From the line that contains "move to the" through the closing line of the entries, write out each line exactly; pictures stay out.

▸ Data section:

- - - - -

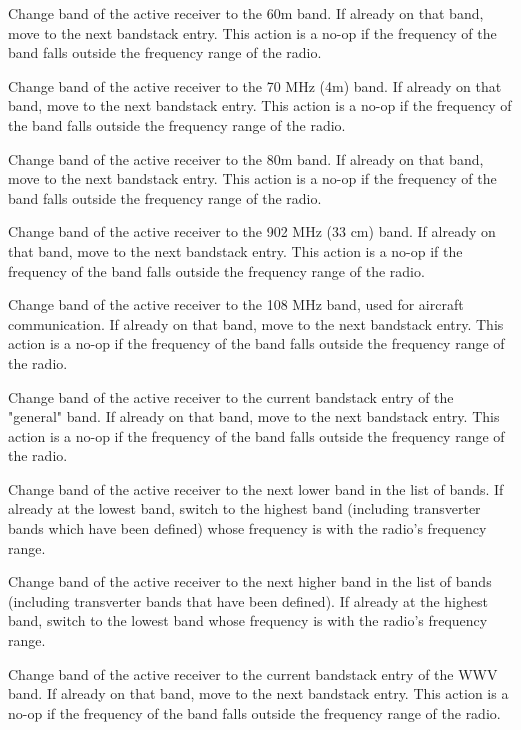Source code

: \documentclass[12pt]{book}
\begin{document}
{Change band of the active receiver to the 60m band. If already on that band, move to
the next bandstack entry. This action is a no-op if the frequency of the band falls outside the frequency 
range of the radio.}

{Change band of the active receiver to the 70 MHz (4m)  band. If already on that band, move to
the next bandstack entry. This action is a no-op if the frequency of the band falls outside the frequency 
range of the radio.}

{Change band of the active receiver to the 80m band. If already on that band, move to
the next bandstack entry. This action is a no-op if the frequency of the band falls outside the frequency 
range of the radio.}

{Change band of the active receiver to the 902 MHz (33 cm) band. If already on that band, move to
the next bandstack entry. This action is a no-op if the frequency of the band falls outside the frequency 
range of the radio.}

{Change band of the active receiver to the 108 MHz band, used for aircraft communication. If already on that 
band, move to
the next bandstack entry. This action is a no-op if the frequency of the band falls outside the frequency 
range of the radio.} 

{Change band of the active receiver to the current bandstack entry of the "general" band. If already on that 
band, move to
the next bandstack entry. This action is a no-op if the frequency of the band falls outside the frequency 
range of the radio.}

{Change band of the active receiver to the next lower band in the list of bands. If already at the lowest
band, switch to the highest band (including transverter bands which have been defined) whose frequency is 
with the radio's frequency range.}

{Change band of the active receiver to the next higher band in the list of bands (including transverter 
bands that have been defined). If already at the highest band, switch to the lowest band whose frequency is 
with the radio's frequency range.}

{Change band of the active receiver to the current bandstack entry of the WWV band. If already on that band, 
move to the next bandstack entry. This action is a no-op if the frequency of the band falls outside the 
frequency range of the radio.}
\end{document}
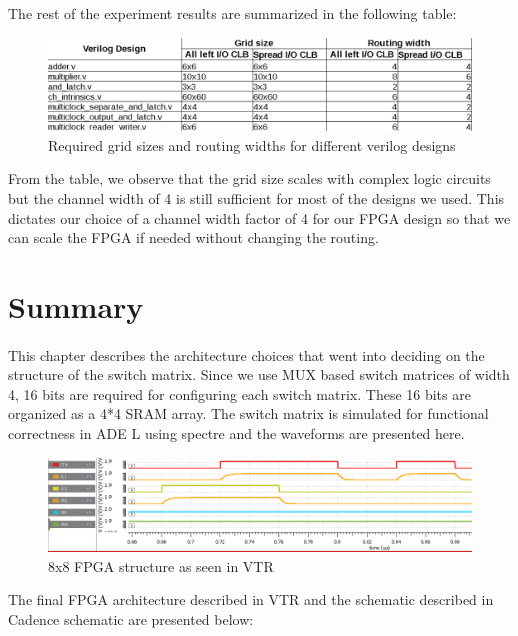 The rest of the experiment results are summarized in the following table:
\begin{figure}[H]
\centering
\includegraphics[scale=0.42]{analysis_table.png}
\caption{Required grid sizes and routing widths for different verilog designs}
\label{fig:Figure}
\end{figure}
From the table, we observe that the grid size scales with complex logic circuits but the channel width of 4 is still sufficient for most of the designs we used. This dictates our choice of a channel width factor of 4 for our FPGA design so that we can scale the FPGA if needed without changing the routing.

\section{Summary}
\paragraph{}
This chapter describes the architecture choices that went into deciding on the structure of the switch matrix. Since we use MUX based switch matrices of width 4, 16 bits are required for configuring each switch matrix. These 16 bits are organized as a 4*4 SRAM array. The switch matrix is simulated for functional correctness in ADE L using spectre and the waveforms are presented here.

\begin{figure}[H]
\centering
\includegraphics[width=\textwidth]{smsimulation.png}
\caption{8x8 FPGA structure as seen in VTR}
\label{fig:Figure}
\end{figure}

The final FPGA architecture described in VTR and the schematic described in Cadence schematic are presented below:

- - - - -

▸ Task answer:
move to the next bandstack entry. This action is a no-op if the frequency of the band falls outside the 
frequency range of the radio.}
\end{document}
 The rest of the experiment results are summarized in the following table:
\begin{figure}[H]
\centering
\includegraphics[scale=0.42]{analysis_table.png}
\caption{Required grid sizes and routing widths for different verilog designs}
\label{fig:Figure}
\end{figure}
From the table, we observe that the grid size scales with complex logic circuits but the channel width of 4 is still sufficient for most of the designs we used. This dictates our choice of a channel width factor of 4 for our FPGA design so that we can scale the FPGA if needed without changing the routing.

\section{Summary}
\paragraph{}
This chapter describes the architecture choices that went into deciding on the structure of the switch matrix. Since we use MUX based switch matrices of width 4, 16 bits are required for configuring each switch matrix. These 16 bits are organized as a 4*4 SRAM array. The switch matrix is simulated for functional correctness in ADE L using spectre and the waveforms are presented here.

\begin{figure}[H]
\centering
\includegraphics[width=\textwidth]{smsimulation.png}
\caption{8x8 FPGA structure as seen in VTR}
\label{fig:Figure}
\end{figure}

The final FPGA architecture described in VTR and the schematic described in Cadence schematic are presented below:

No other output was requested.